• **ASSIGNED TASK**
Pull out every line with the word "engineering" from the entries below.

• **DATASET**
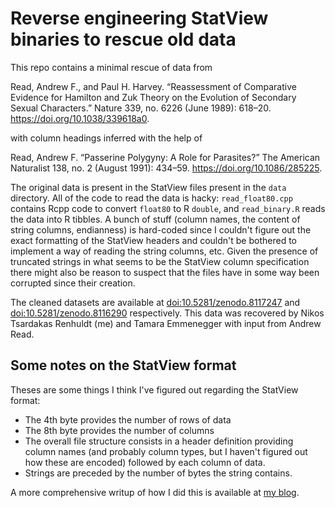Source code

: # Reverse engineering StatView binaries to rescue old data

This repo contains a minimal rescue of data from 

Read, Andrew F., and Paul H. Harvey. “Reassessment of Comparative Evidence for Hamilton and Zuk Theory on the Evolution of Secondary Sexual Characters.” Nature 339, no. 6226 (June 1989): 618–20. https://doi.org/10.1038/339618a0.

with column headings inferred with the help of

Read, Andrew F. “Passerine Polygyny: A Role for Parasites?” The American Naturalist 138, no. 2 (August 1991): 434–59. https://doi.org/10.1086/285225.

The original data is present in the StatView files present in the `data` directory. All of the code to read the data is hacky: `read_float80.cpp` contains Rcpp code to convert `float80` to R `double`, and `read_binary.R` reads the data into R tibbles. A bunch of stuff (column names, the content of string columns, endianness) is hard-coded since I couldn't figure out the exact formatting of the StatView headers and couldn't be bothered to implement a way of reading the string columns, etc. Given the presence of truncated strings in what seems to be the StatView column specification there might also be reason to suspect that the files have in some way been corrupted since their creation. 

The cleaned datasets are available at [doi:10.5281/zenodo.8117247](https://doi.org/10.5281/zenodo.8117247) and [doi:10.5281/zenodo.8116290](https://doi.org/10.5281/zenodo.8116290) respectively. This data was recovered by Nikos Tsardakas Renhuldt (me) and Tamara Emmenegger with input from Andrew Read.

## Some notes on the StatView format

Theses are some things I think I've figured out regarding the StatView format:

* The 4th byte provides the number of rows of data
* The 8th byte provides the number of columns
* The overall file structure consists in a header definition providing column names (and probably column types, but I haven't figured out how these are encoded) followed by each column of data.
* Strings are preceded by the number of bytes the string contains.

A more comprehensive writup of how I did this is available at [my blog](https://nikostr.github.io/reverse-engineering/2023/07/05/reverse-engineering-statview-files.html).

• **ANSWER FOR THE TASK**
: # Reverse engineering StatView binaries to rescue old data
A more comprehensive writup of how I did this is available at [my blog](https://nikostr.github.io/reverse-engineering/2023/07/05/reverse-engineering-statview-files.html).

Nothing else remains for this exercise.